Whenever we pit, you know, talent versus hard work, that’s from past research, we know that hard work is what we like. Talent is God given, if you will. Hard work is what you can really, where you can really apply yourself. So I think that also part of the underdog effect is, built into it, is the hard work that they supposedly undertake. And I think that is probably the linking mechanism to politics, because you see that politicians do not shy away from the underdog label. They actually readily endorse it. And I think that they instinctively realize that it portrays them as someone who is really and willing to work hard in this competition.

In fact, Joe Biden emphasized this a lot during his 2020 presidential campaign whenever he talked about, quote, “the dignity of work.” But there’s more to the underdog effect than just rooting for fairness or supporting hard work. You have to consider the difference in emotional payoff.

Nadav Goldschmied

00:12:02

In essence, you have nothing to lose by supporting the underdog and much to gain. The way initially, the probabilities are structured, if you decide to support the top dog — so if it does win, as in most cases it will, that were the expectations. If in the unlikely event that it loses, you lose much. For the underdog, it’s the mirror image. So in that sense, it makes much sense to hedge your bets with the underdog rather than the top dog.

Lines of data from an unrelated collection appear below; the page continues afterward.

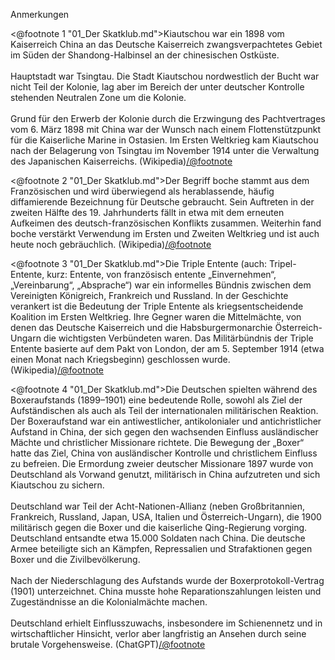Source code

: <p class="anmerkungen">Anmerkungen</p>

<@footnote 1 "01_Der Skatklub.md">Kiautschou war ein 1898 vom Kaiserreich China an das Deutsche Kaiserreich zwangsverpachtetes Gebiet im Süden der Shandong-Halbinsel an der chinesischen Ostküste.<br/>
<br/>
Hauptstadt war Tsingtau. Die Stadt Kiautschou nordwestlich der Bucht war nicht Teil der Kolonie, lag aber im Bereich der unter deutscher Kontrolle stehenden Neutralen Zone um die Kolonie.<br/>
<br/>
Grund für den Erwerb der Kolonie durch die Erzwingung des Pachtvertrages vom 6. März 1898 mit China war der Wunsch nach einem Flottenstützpunkt für die Kaiserliche Marine in Ostasien. Im Ersten Weltkrieg kam Kiautschou nach der Belagerung von Tsingtau im November 1914 unter die Verwaltung des Japanischen Kaiserreichs. (Wikipedia)</@footnote>

<@footnote 2 "01_Der Skatklub.md">Der Begriff boche stammt aus dem Französischen und wird überwiegend als herablassende, häufig diffamierende Bezeichnung für Deutsche gebraucht. Sein Auftreten in der zweiten Hälfte des 19. Jahrhunderts fällt in etwa mit dem erneuten Aufkeimen des deutsch-französischen Konflikts zusammen. Weiterhin fand boche verstärkt Verwendung im Ersten und Zweiten Weltkrieg und ist auch heute noch gebräuchlich. (Wikipedia)</@footnote>

<@footnote 3 "01_Der Skatklub.md">Die Triple Entente (auch: Tripel-Entente, kurz: Entente, von französisch entente „Einvernehmen“, „Vereinbarung“, „Absprache“) war ein informelles Bündnis zwischen dem Vereinigten Königreich, Frankreich und Russland. In der Geschichte verankert ist die Bedeutung der Triple Entente als kriegsentscheidende Koalition im Ersten Weltkrieg. Ihre Gegner waren die Mittelmächte, von denen das Deutsche Kaiserreich und die Habsburgermonarchie Österreich-Ungarn die wichtigsten Verbündeten waren. Das Militärbündnis der Triple Entente basierte auf dem Pakt von London, der am 5. September 1914 (etwa einen Monat nach Kriegsbeginn) geschlossen wurde. (Wikipedia)</@footnote>

<@footnote 4 "01_Der Skatklub.md">Die Deutschen spielten während des Boxeraufstands (1899–1901) eine bedeutende Rolle, sowohl als Ziel der Aufständischen als auch als Teil der internationalen militärischen Reaktion. Der Boxeraufstand war ein antiwestlicher, antikolonialer und antichristlicher Aufstand in China, der sich gegen den wachsenden Einfluss ausländischer Mächte und christlicher Missionare richtete. Die Bewegung der „Boxer“ hatte das Ziel, China von ausländischer Kontrolle und christlichem Einfluss zu befreien. Die Ermordung zweier deutscher Missionare 1897 wurde von Deutschland als Vorwand genutzt, militärisch in China aufzutreten und sich Kiautschou zu sichern.<br/>
<br/>
Deutschland war Teil der Acht-Nationen-Allianz (neben Großbritannien, Frankreich, Russland, Japan, USA, Italien und Österreich-Ungarn), die 1900 militärisch gegen die Boxer und die kaiserliche Qing-Regierung vorging. Deutschland entsandte etwa 15.000 Soldaten nach China. Die deutsche Armee beteiligte sich an Kämpfen, Repressalien und Strafaktionen gegen Boxer und die Zivilbevölkerung.<br/>
<br/>
Nach der Niederschlagung des Aufstands wurde der Boxerprotokoll-Vertrag (1901) unterzeichnet. China musste hohe Reparationszahlungen leisten und Zugeständnisse an die Kolonialmächte machen.<br/>
<br/>
Deutschland erhielt Einflusszuwachs, insbesondere im Schienennetz und in wirtschaftlicher Hinsicht, verlor aber langfristig an Ansehen durch seine brutale Vorgehensweise. (ChatGPT)</@footnote>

And again, this follows sort of my own, you know, I just go back to my own experiences, which are when the Bills, the Buffalo Bills, I’m a huge Buffalo Bills fan, there’s an underdog — has never, obviously, won a Super Bowl. Been — were to four in the 1990s in a row and lost them all. Thank you for not showing yourself, God. Um, and they’ve become good all of a sudden. Now they’re actually really good. But this past season, when I expected the Bills to do well and they lost to the Chiefs in heartbreaking fashion, that was devastating. And that seems to fit in exactly with what you’re talking about — expectations, expectations game, seems to play a big role in sort of the emotional roller coaster when it comes to underdogs and to favorites.

Nadav Goldschmied

00:13:29

So I spent some time in Buffalo, New York, studying there, and I’m familiar with those years in between when it was really, you know, the city lives by the the the football team and there was misery. Absolutely.

So after the break, well, who better to talk to than a former Buffalo Bills player about what it’s like to actually be an underdog at the highest level of sports?

There were some people on the team and in those years where you would see they kind of pack in the bag early, we know we’re not going to make the playoffs. And you become content and then contentment becomes a career killer. They weren’t here the next year.

Hey, folks, welcome back. So before the break, we were talking about why so many of us are drawn to rooting for underdogs. In many ways, it’s because we, ourselves, often identify as underdogs, which is, of course, a little different from being the underdog that other people root for and watch on TV. So for that, I turn to a colleague of mine at CNN, Coy Wire. He’s currently a sports anchor and correspondent here. But in a prior life, he played for nearly a decade in the NFL, with most of that time spent wearing my favorite jersey in the league.

Lifelong dream was achieved when I got drafted by the Buffalo Bills in 2002, third round. I’d never been to an NFL game before, Harry. It was like my dream. Like, I’m only going to see one until I’m playing in one. And that dream came true there in Orchard Park, ran out that tunnel, tears were flowing. I played there for six seasons with the Bills. After that, I ended up going to Atlanta after I had a neck injury, there in Buffalo. Titanium plate and four screws put in my neck. I thought my career was over. Falcons called, brought me down here to Atlanta. Played three more seasons and had a position switch. Went from strong safety to linebacker and was captain of the teams in both Buffalo and Atlanta. As a special teams guy, mostly, my entire career, you know, biting, fighting, scratching and clawing to stay on the team each and every year.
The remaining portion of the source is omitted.